One-Line Summary: Global matrix factorization of word co-occurrence statistics producing word vectors with linear substructures -- bridging count-based and prediction-based embedding methods.
Prerequisites: Word2Vec (word2vec.md), Bag of Words (bag-of-words.md), Semantics (01-foundations-of-language/semantics.md).
What Is GloVe?
Imagine you have a massive spreadsheet where every row and every column is a word, and each cell records how often those two words appear near each other across an entire library. This co-occurrence matrix contains a wealth of information about word relationships, but it is enormous and noisy. GloVe (Global Vectors for Word Representation) is an algorithm that compresses this matrix into compact word vectors -- typically 50 to 300 dimensions -- while preserving the essential relationships.

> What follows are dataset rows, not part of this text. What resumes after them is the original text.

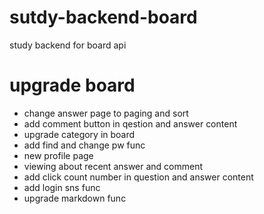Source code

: # sutdy-backend-board
study backend for board api

# upgrade board
- change answer page to paging and sort
- add comment button in qestion and answer content
- upgrade category in board
- add find and change pw func 
- new profile page
- viewing about recent answer and comment
- add click count number in question and answer content
- add login sns func
- upgrade markdown func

Developed by Pennington, Socher, and Manning at Stanford in 2014, GloVe explicitly targets a mathematical property: the ratio of co-occurrence probabilities between words should be captured by the difference of their vectors. If "ice" co-occurs frequently with "solid" but rarely with "gas," and "steam" co-occurs frequently with "gas" but rarely with "solid," then the ratio P(solid|ice)/P(solid|steam) is large, and GloVe ensures this is reflected in the vector geometry.
How It Works
Building the Co-occurrence Matrix
First, scan the entire corpus with a symmetric context window of size c (typically 10). For each word pair (i, j) within the window, increment X_ij. Closer words receive higher weight: a word 1 position away contributes 1, a word k positions away contributes 1/k. The result is a symmetric, sparse matrix X of size |V| x |V|.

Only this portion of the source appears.